Just about every website needs Google. The idea is that Google will index each page on the internet, so that when people are looking for products or services like yours, they should find your site in Google’s search results. But the reality is rarely this simple. Some pages never actually get indexed by Google, making them impossible to find in search results.
That’s not to say that entire websites are often missed – generally, only a few pages on a website will be indexed, while the others could be waiting weeks before being crawled. There are a number of reasons for this happening, some of which relate to general Search Engine Optimization (SEO). For instance, poor quality content may cause your site to rank lower, as well as suffer from indexing issues.
For the most part though, many websites have a lot of content that should be indexed, but hasn’t been. We’ve explored a few of the most common causes for this, as well as ways to prevent your pages from being missed by Googlebot below.

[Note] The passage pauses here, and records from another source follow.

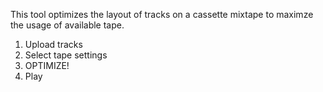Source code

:This tool optimizes the layout of tracks on a cassette mixtape to maximze the usage of available tape.


1. Upload tracks
2. Select tape settings
3. OPTIMIZE!
4. Play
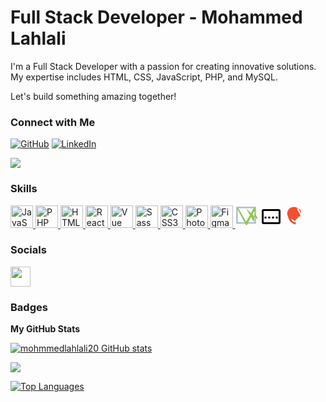 # Full Stack Developer - Mohammed Lahlali

I'm a Full Stack Developer with a passion for creating innovative solutions. My expertise includes HTML, CSS, JavaScript, PHP, and MySQL.

Let's build something amazing together!

### Connect with Me

[![GitHub](https://img.shields.io/badge/GitHub-MohammedLahlali-<white>?logo=github)](https://github.com/mohmmedlahlali20)
[![LinkedIn](https://img.shields.io/badge/LinkedIn-MohammedLahlali-blue?style=social&logo=linkedin)](https://www.linkedin.com/in/mohammed-lahlali-a80996266/)




<a href="https://github.com/mohmmedlahlali20" target="_blank" rel="noreferrer"><img
src="https://img.shields.io/github/followers/mohmmedlahlali20?logo=github&style=for-the-badge&color=0891b2&labelColor=1c1917" /></a>

### Skills


<p align="left">
  <a href="https://developer.mozilla.org/en-US/docs/Web/JavaScript" target="_blank" rel="noreferrer">
    <img src="https://raw.githubusercontent.com/danielcranney/readme-generator/main/public/icons/skills/javascript-colored.svg" width="36" height="36" alt="JavaScript" />
  </a>
  <a href="https://www.php.net/" target="_blank" rel="noreferrer">
    <img src="https://raw.githubusercontent.com/danielcranney/readme-generator/main/public/icons/skills/php-colored.svg" width="36" height="36" alt="PHP" />
  </a>
  <a href="https://developer.mozilla.org/en-US/docs/Glossary/HTML5" target="_blank" rel="noreferrer">
    <img src="https://raw.githubusercontent.com/danielcranney/readme-generator/main/public/icons/skills/html5-colored.svg" width="36" height="36" alt="HTML5" />
  </a>
  <a href="https://reactjs.org/" target="_blank" rel="noreferrer">
    <img src="https://raw.githubusercontent.com/danielcranney/readme-generator/main/public/icons/skills/react-colored.svg" width="36" height="36" alt="React" />
  </a>
  <a href="https://vuejs.org/" target="_blank" rel="noreferrer">
    <img src="https://raw.githubusercontent.com/danielcranney/readme-generator/main/public/icons/skills/vuejs-colored.svg" width="36" height="36" alt="Vue" />
  </a>
  <a href="https://sass-lang.com/" target="_blank" rel="noreferrer">
    <img src="https://raw.githubusercontent.com/danielcranney/readme-generator/main/public/icons/skills/sass-colored.svg" width="36" height="36" alt="Sass" />
  </a>
  <a href="https://www.w3.org/TR/CSS/#css" target="_blank" rel="noreferrer">
    <img src="https://raw.githubusercontent.com/danielcranney/readme-generator/main/public/icons/skills/css3-colored.svg" width="36" height="36" alt="CSS3" />
  </a>
  <a href="https://www.adobe.com/uk/products/photoshop.html" target="_blank" rel="noreferrer">
    <img src="https://raw.githubusercontent.com/danielcranney/readme-generator/main/public/icons/skills/photoshop-colored.svg" width="36" height="36" alt="Photoshop" />
  </a>
  <a href="https://www.figma.com/" target="_blank" rel="noreferrer">
    <img src="https://raw.githubusercontent.com/danielcranney/readme-generator/main/public/icons/skills/figma-colored.svg" width="36" height="36" alt="Figma" />
  </a>
  <svg xmlns="http://www.w3.org/2000/svg" viewBox="0 0 128 128" width="36" height="36">
    <g fill="#A8B9CC">
      <path d="M120 8v96H8V8h112zm-8 8H16v80h96V16z"/>
      <path fill="#8CC84B" d="M114.4 12.8c-.3-.3-.7-.6-1.1-.8-.4-.2-.8-.4-1.2-.5-.4-.1-.9-.1-1.3 0-.4.1-.9.3-1.3.6-.4.3-.8.6-1.1 1L64 93.3 19.6 15c-.3-.4-.7-.7-1.1-1-.4-.3-.8-.5-1.2-.6-.4-.1-.9-.1-1.3 0s-.8.2-1.2.4c-.4.2-.8.5-1.2.8-.3.4-.6.8-.8 1.2-.2.4-.3.9-.3 1.3s.1.9.3 1.3c.2.4.5.8.8 1.2L63 111.2c.3.4.7.7 1.1 1 .4.3.8.5 1.2.6.4.1.9.1 1.3 0 .4-.1.9-.3 1.3-.6.4-.3.8-.6 1.1-1L108 34.7l44.4 78.6c.3.4.7.7 1.1 1 .4.3.8.5 1.2.6.4.1.9.1 1.3 0 .4-.1.9-.3 1.3-.6.4-.3.8-.6 1.1-1 .3-.4.6-.8.8-1.2.2-.4.3-.9.3-1.3s-.1-.9-.3-1.3c-.2-.4-.5-.8-.8-1.2L64 16.8 108.4 95z"/>
    </g>
  </svg>
  <svg xmlns="http://www.w3.org/2000/svg" viewBox="0 0 24 24" width="36" height="36">
    <g fill="#000000">
      <path d="M0 0h24v24H0V0z" fill="none"/>
      <path d="M20 4H4a2 2 0 0 0-2 2v12a2 2 0 0 0 2 2h16a2 2 0 0 0 2-2V6a2 2 0 0 0-2-2zm0 14H4V6h16v12zM5 12h2v2H5v-2zm4 0h2v2H9v-2zm4 0h2v2h-2v-2zm4 0h2v2h-2v-2z"/>
    </g>
  </svg>
  <svg xmlns="http://www.w3.org/2000/svg" viewBox="0 0 128 128" width="36" height="36">
    <g fill="#F05032">
      <path d="M64 9.6C38.1 9.6 17.6 30 17.6 55.9c0 24.7 16.8 45.6 40 52.1 3 .6 4.1-1.3 4.1-2.8 0-1.4-.1-6.1-.1-11.1-16.4 3.6-19.9-7.6-19.9-7.6-2.7-6.7-6.5-8.5-6.5-8.5-5.3-3.6.4-3.6.4-3.6 5.9.4 9.1 6 9.1 6 5.3 9.1 13.9 6.5 17.3 5 .5-3.8 2-6.5 3.7-8 13.2-7.6 22.6-18.6 22.6-31.2 0-20.7-16.8-37.5-37.5-37.5s-37.5 16.8-37.5 37.5c0 14 8.5 26.1 20.8 31.5 1.5.3 3 .5 4.5.5s3-.2 4.5-.5c12.3-5.4 20.8-17.5 20.8-31.5 0-22.6-9.5-23.6-9.5-23.6 8.5-1 17.3-4.2 17.3-4.2 5.3-1.4 11.1.7 14.7 4.8 4.2 4.7 5.6 11.4 3.7 18-.4 1.3-1.1 5.1-3.2 10.8-1.1 3.1-2.5 6.5-4.2 10.1 0 0-1.6 3.3-4.8 3.5 0 0-7.8 1.1-13.5-7.2 0 0-2.4-4.3-7-4.7 0 0-4.6-.2-.3 2.9 0 0 3.1.4 5.2 3.5 0 0 2.7 5.4 15.7 3.8 0 0 8.2-1.9 8.2-1.9 5-1.4 1.5-5.5 1.5-5.5"/>
    </g>
  </svg>
</p>



### Socials

<p align="left"> <a href="https://github.com/mohmmedlahlali20" target="_blank" rel="noreferrer"> <picture> <source media="(prefers-color-scheme: dark)" srcset="https://raw.githubusercontent.com/danielcranney/readme-generator/main/public/icons/socials/github-dark.svg" /> <source media="(prefers-color-scheme: light)" srcset="https://raw.githubusercontent.com/danielcranney/readme-generator/main/public/icons/socials/github.svg" /> <img src="https://raw.githubusercontent.com/danielcranney/readme-generator/main/public/icons/socials/github.svg" width="32" height="32" /> </picture> </a></p>

### Badges

<b>My GitHub Stats</b>

<a href="[(https://github.com/mohmmedlahlali20)](https://github.com/mohmmedlahlali20)"><img src="https://github-readme-stats.vercel.app/api?username=mohmmedlahlali20&show_icons=true&hide=&count_private=true&title_color=0891b2&text_color=ffffff&icon_color=0891b2&bg_color=1c1917&hide_border=true&show_icons=true" alt="mohmmedlahlali20 GitHub stats" /></a>

<a href="https://github.com/mohmmedlahlali20"><img src="https://github-readme-streak-stats.herokuapp.com/?user=mohmmedlahlali20&stroke=ffffff&background=1c1917&ring=0891b2&fire=0891b2&currStreakNum=ffffff&currStreakLabel=0891b2&sideNums=ffffff&sideLabels=ffffff&dates=ffffff&hide_border=true" /></a>

<a href="https://github.com/mohmmedlahlali20" align="left"><img src="https://github-readme-stats.vercel.app/api/top-langs/?username=mohmmedlahlali20&langs_count=10&title_color=0891b2&text_color=ffffff&icon_color=0891b2&bg_color=1c1917&hide_border=true&locale=en&custom_title=Top%20%Languages" alt="Top Languages" /></a>

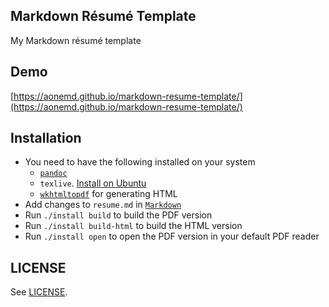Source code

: Markdown Résumé Template
---

My Markdown résumé template

## Demo

[https://aonemd.github.io/markdown-resume-template/](https://aonemd.github.io/markdown-resume-template/)

## Installation

- You need to have the following installed on your system
  * [`pandoc`](https://pandoc.org/installing.html)
  * `texlive`. [Install on Ubuntu](https://www.howtoinstall.me/ubuntu/18-04/texlive/)
  * [`wkhtmltopdf`](https://wkhtmltopdf.org/downloads.html) for generating HTML
- Add changes to `resume.md` in [`Markdown`](https://www.markdownguide.org/getting-started/)
- Run `./install build` to build the PDF version
- Run `./install build-html` to build the HTML version
- Run `./install open` to open the PDF version in your default PDF reader

## LICENSE

See [LICENSE](https://github.com/aonemd/markdown-resume-template/blob/master/LICENSE).
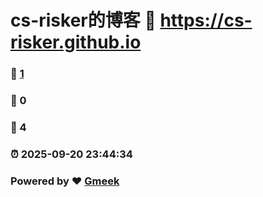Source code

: # cs-risker的博客 :link: https://cs-risker.github.io 
### :page_facing_up: [1](https://cs-risker.github.io/tag.html) 
### :speech_balloon: 0 
### :hibiscus: 4 
### :alarm_clock: 2025-09-20 23:44:34 
### Powered by :heart: [Gmeek](https://github.com/Meekdai/Gmeek)
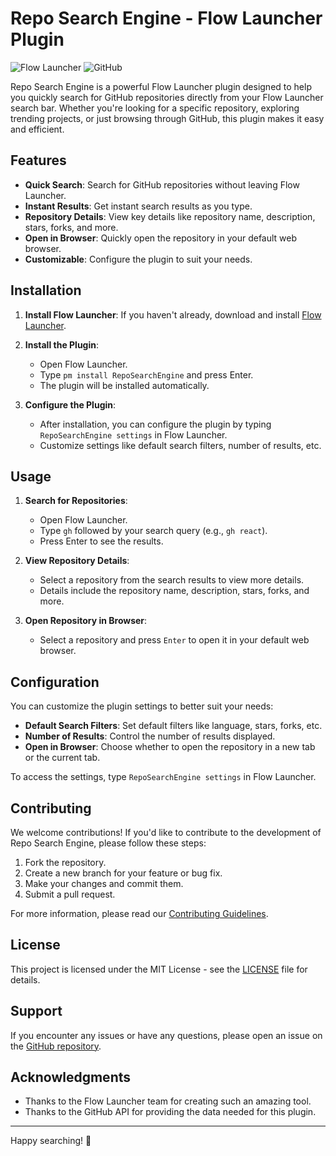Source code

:# Repo Search Engine - Flow Launcher Plugin

![Flow Launcher](https://img.shields.io/badge/Flow%20Launcher-Plugin-blue)
![GitHub](https://img.shields.io/badge/GitHub-Repo%20Search-green)

Repo Search Engine is a powerful Flow Launcher plugin designed to help you quickly search for GitHub repositories directly from your Flow Launcher search bar. Whether you're looking for a specific repository, exploring trending projects, or just browsing through GitHub, this plugin makes it easy and efficient.

## Features

- **Quick Search**: Search for GitHub repositories without leaving Flow Launcher.
- **Instant Results**: Get instant search results as you type.
- **Repository Details**: View key details like repository name, description, stars, forks, and more.
- **Open in Browser**: Quickly open the repository in your default web browser.
- **Customizable**: Configure the plugin to suit your needs.

## Installation

1. **Install Flow Launcher**: If you haven't already, download and install [Flow Launcher](https://www.flowlauncher.com/).

2. **Install the Plugin**:
   - Open Flow Launcher.
   - Type `pm install RepoSearchEngine` and press Enter.
   - The plugin will be installed automatically.

3. **Configure the Plugin**:
   - After installation, you can configure the plugin by typing `RepoSearchEngine settings` in Flow Launcher.
   - Customize settings like default search filters, number of results, etc.

## Usage

1. **Search for Repositories**:
   - Open Flow Launcher.
   - Type `gh` followed by your search query (e.g., `gh react`).
   - Press Enter to see the results.

2. **View Repository Details**:
   - Select a repository from the search results to view more details.
   - Details include the repository name, description, stars, forks, and more.

3. **Open Repository in Browser**:
   - Select a repository and press `Enter` to open it in your default web browser.

## Configuration

You can customize the plugin settings to better suit your needs:

- **Default Search Filters**: Set default filters like language, stars, forks, etc.
- **Number of Results**: Control the number of results displayed.
- **Open in Browser**: Choose whether to open the repository in a new tab or the current tab.

To access the settings, type `RepoSearchEngine settings` in Flow Launcher.

## Contributing

We welcome contributions! If you'd like to contribute to the development of Repo Search Engine, please follow these steps:

1. Fork the repository.
2. Create a new branch for your feature or bug fix.
3. Make your changes and commit them.
4. Submit a pull request.

For more information, please read our [Contributing Guidelines](CONTRIBUTING.md).

## License

This project is licensed under the MIT License - see the [LICENSE](LICENSE) file for details.

## Support

If you encounter any issues or have any questions, please open an issue on the [GitHub repository](https://github.com/masterivanic/flow.launcher.plugin.repoengine/issues).

## Acknowledgments

- Thanks to the Flow Launcher team for creating such an amazing tool.
- Thanks to the GitHub API for providing the data needed for this plugin.

---

Happy searching! 🚀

If you’re not sure what percentage of your website is being indexed currently, you can easily check this by going to the Index Coverage report in Google Search Console. Here, you’ll see the number of excluded pages, and you can try to work out if there is any correlation between these pages. Essentially, see if there is a reason these particular pages haven’t been indexed.
A good example of unindexed pages are product pages for a large retail website – while you want as many of these as possible to appear in search results, you wouldn’t expect to find every single one there. Pages for out of stock products, or duplicate products pages, for instance, might not be considered high enough quality for Google to index them.
Three of the main issues Google reports when Googlebot doesn’t index pages include duplicate content issues, ‘Crawled – currently not indexed’, and ‘Discovered – currently not indexed’. The first two issues tend to be relatively easy to fix, but it can be a bit more tricky to rectify pages that are classified as ‘Discovered – currently not indexed’.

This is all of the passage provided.